Individuals who do not exercise and maintain normal BMI through diet only may have a considerable proportion of VF. This "slim but fat inside" or thin-on-the-outside fat-on-the-inside (TOFI) body constitution carries a metabolic risk [26] and needs to be recognized. For BELA to perform well in a large range of body compositions, additional parameters are needed to give more information on the total conductivity of the measured area. Combining bioelectrical impedance measured at the waist level with BELA may allow a more reliable assessment of VF across a large range of body compositions. This combination of measurements should give enough information on subject's fat distribution so that TOFIs and cases similar to the one shown in figure 4A can be correctly classified. Practically, in these subjects, bioelectrical impedance should show exceptionally large impedance while the rate of loss remains small.

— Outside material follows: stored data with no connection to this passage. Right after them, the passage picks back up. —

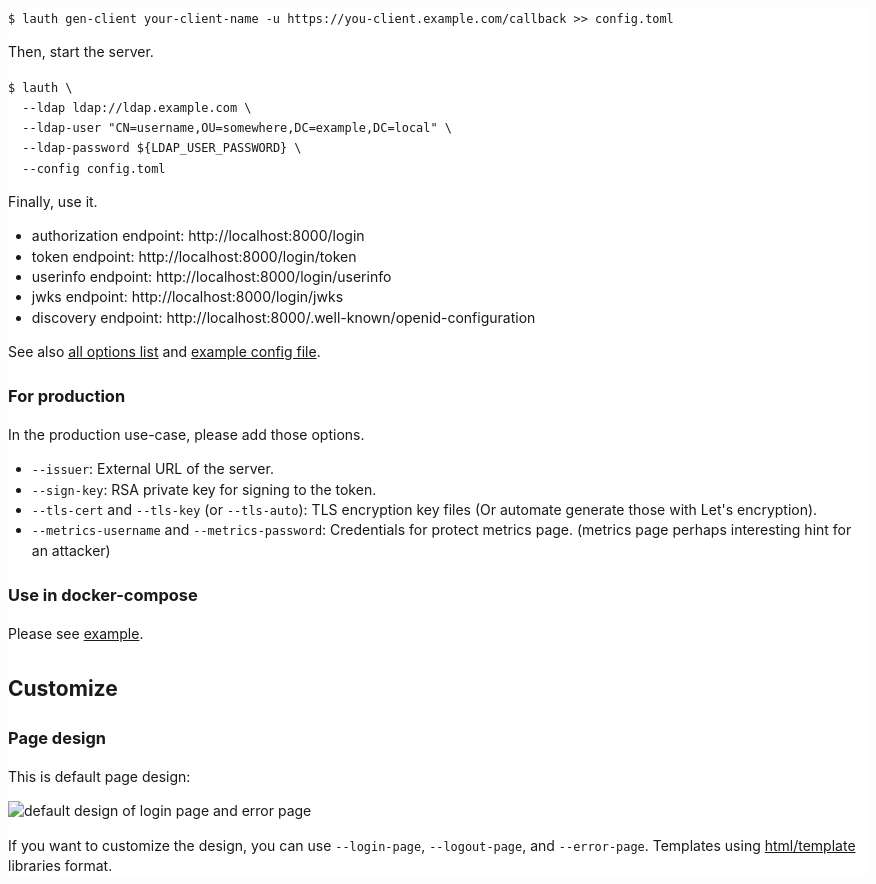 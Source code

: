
 ``` shell
$ lauth gen-client your-client-name -u https://you-client.example.com/callback >> config.toml
```

Then, start the server.

``` shell
$ lauth \
  --ldap ldap://ldap.example.com \
  --ldap-user "CN=username,OU=somewhere,DC=example,DC=local" \
  --ldap-password ${LDAP_USER_PASSWORD} \
  --config config.toml
```

Finally, use it.

- authorization endpoint:
  http://localhost:8000/login
- token endpoint:
  http://localhost:8000/login/token
- userinfo endpoint:
  http://localhost:8000/login/userinfo
- jwks endpoint:
  http://localhost:8000/login/jwks
- discovery endpoint:
  http://localhost:8000/.well-known/openid-configuration

See also [all options list](#Options) and [example config file](./config.example.toml).

### For production

In the production use-case, please add those options.

- `--issuer`: External URL of the server.
- `--sign-key`: RSA private key for signing to the token.
- `--tls-cert` and `--tls-key` (or `--tls-auto`): TLS encryption key files (Or automate generate those with Let's encryption).
- `--metrics-username` and `--metrics-password`: Credentials for protect metrics page. (metrics page perhaps interesting hint for an attacker)

### Use in docker-compose

Please see [example](./examples/docker-compose/).


## Customize

### Page design

This is default page design:

![default design of login page and error page](./images/default_design.jpg)

If you want to customize the design, you can use `--login-page`, `--logout-page`, and `--error-page`.
Templates using [html/template](https://golang.org/pkg/html/template/) libraries format.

Both the accuracy and resolution of the BELA instrumentation need to be improved before performing evaluations in larger and more heterogeneous test groups. The measured voltage changes across the coil map to changes in the coil resistance. This change of resistance is very small, below mΩ at low frequency [18], which makes the measurement challenging. To improve the accuracy, we have developed a new pre-amplifier especially with the BELA measurement in mind [27]. The usage of this amplifier allows reducing the signal processing and provides higher gains in an analog front-end design. In this study, the accuracy and repeatability was limited by 10-bit analog-to-digital converter, which had an absolute accuracy of ±2 LSB. With 1.1V voltage reference, this is ±2.15 mV which corresponds the average standard deviations of the measured voltage changes through the study, 1.71 mV and 1.89 mV for low and high frequencies, respectively. Ten times better accuracy should be achievable which would suffice for clinical measurements. In addition, the average relative difference between the m loss at different levels of navel was only ~ 3.3 %, and the effective slice thickness of the initial version of the BELA setup was ~ 5 cm. To achieve a thinner slice, and thus better spatial resolution, the form of the magnetic field has to be changed. Work is now under progress towards a new instrumentation that will allow more extensive clinical testing.

Conclusions

This paper demonstrates the potential of the body electrical loss analysis (BELA) in the assessment of visceral fat (VF) accumulation. The novel quantity m loss measured by BELA correlated significantly with the VF but not with the subcutaneous fat (SF) area as measured by MRI at the navel level and navel +5 cm. The lack of correlation with SF suggests that SF has a minor influence to the BELA signal allowing more VF specific measurement. Further research will show if it is possible to develop a reliable low-cost method for the assessment of VF either using BELA only or combining it, for example, with bioelectrical impedance measurement.